Then she saw the letter. Mixed in with the bills and circulars as if it were just another useless and unimportant piece of paper. But the return address let her know exactly who it was from. She froze, the thing sitting in her hand, pretending to be unimportant. Normal. She hated it for looking so unoffending.
She threw it and the rest of the pile into her bag and drove the rest of the way around the block.
She tried to focus on the to-do list: walk the dog, defrost the chicken, get the trash ready for the curb. She prayed that the tiny details that kept her inextricably enmeshed in her life would ground her, keep her safe. But her thoughts kept wandering back to the letter. And her ability to function was declining faster than a penny dropped from a lookout.

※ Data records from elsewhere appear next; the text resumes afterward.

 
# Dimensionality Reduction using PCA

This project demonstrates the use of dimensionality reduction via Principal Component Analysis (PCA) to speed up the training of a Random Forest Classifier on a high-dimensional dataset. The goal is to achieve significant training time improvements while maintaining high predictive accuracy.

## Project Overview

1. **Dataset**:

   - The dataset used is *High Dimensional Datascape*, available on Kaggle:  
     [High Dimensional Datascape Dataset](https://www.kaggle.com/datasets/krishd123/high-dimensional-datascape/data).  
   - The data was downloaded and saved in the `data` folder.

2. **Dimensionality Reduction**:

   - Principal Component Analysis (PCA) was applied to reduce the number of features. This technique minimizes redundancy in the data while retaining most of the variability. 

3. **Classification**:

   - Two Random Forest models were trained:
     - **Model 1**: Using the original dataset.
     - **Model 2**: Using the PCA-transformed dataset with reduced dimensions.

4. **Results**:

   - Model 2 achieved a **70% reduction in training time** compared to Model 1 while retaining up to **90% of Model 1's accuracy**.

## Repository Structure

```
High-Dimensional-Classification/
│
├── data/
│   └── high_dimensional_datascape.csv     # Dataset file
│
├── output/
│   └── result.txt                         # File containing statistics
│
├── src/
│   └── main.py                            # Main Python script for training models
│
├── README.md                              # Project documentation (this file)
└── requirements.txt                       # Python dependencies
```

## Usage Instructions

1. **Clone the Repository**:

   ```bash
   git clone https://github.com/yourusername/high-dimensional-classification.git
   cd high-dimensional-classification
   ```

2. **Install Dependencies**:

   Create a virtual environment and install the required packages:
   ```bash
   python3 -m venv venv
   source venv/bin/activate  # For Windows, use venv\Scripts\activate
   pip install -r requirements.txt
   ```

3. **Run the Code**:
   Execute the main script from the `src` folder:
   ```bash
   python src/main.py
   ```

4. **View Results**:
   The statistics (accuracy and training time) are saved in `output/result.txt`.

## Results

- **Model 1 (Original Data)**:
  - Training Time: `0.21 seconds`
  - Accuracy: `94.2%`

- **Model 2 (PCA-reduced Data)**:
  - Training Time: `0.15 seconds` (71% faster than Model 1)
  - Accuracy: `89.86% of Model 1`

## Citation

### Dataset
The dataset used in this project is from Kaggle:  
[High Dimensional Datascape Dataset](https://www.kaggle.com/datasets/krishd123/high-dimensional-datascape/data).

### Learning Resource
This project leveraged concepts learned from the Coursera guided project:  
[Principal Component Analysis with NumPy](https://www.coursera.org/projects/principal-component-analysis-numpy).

The broccoli was mush before she’d even gotten the chicken into the oven. The dog was wandering around with his leash dragging behind him. The trash got taken out of the trash can and sat, still open, stinking up the kitchen. And the front door was unlocked.

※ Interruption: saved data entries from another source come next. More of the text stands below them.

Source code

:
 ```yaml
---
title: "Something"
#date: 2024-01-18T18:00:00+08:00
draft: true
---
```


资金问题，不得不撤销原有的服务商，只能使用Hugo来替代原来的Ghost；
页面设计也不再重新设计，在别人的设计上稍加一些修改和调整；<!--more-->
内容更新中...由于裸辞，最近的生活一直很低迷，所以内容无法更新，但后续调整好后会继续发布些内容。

“This is stupid,” she chided herself. Pretending that every single thought wasn’t focused on the letter would end with the house burned down. “Just open it,” she said aloud. “Just open it and deal with it.”
Hand trembling, she reached for the missive. Sweat trickled under her bra and down her ribcage. Her feet felt as if they’d left the ground. And her head seemed very much like it might be on fire. Was this what a heart attack felt like?
“Just open it!” she yelled at herself. Her pathetic, weak, simple-minded self. She pushed a damp finger under the fold and tore, nearly pulling the thing out of her hand with the ferocity of the movement. Then she took a deep breath, unfolded the letter, and read.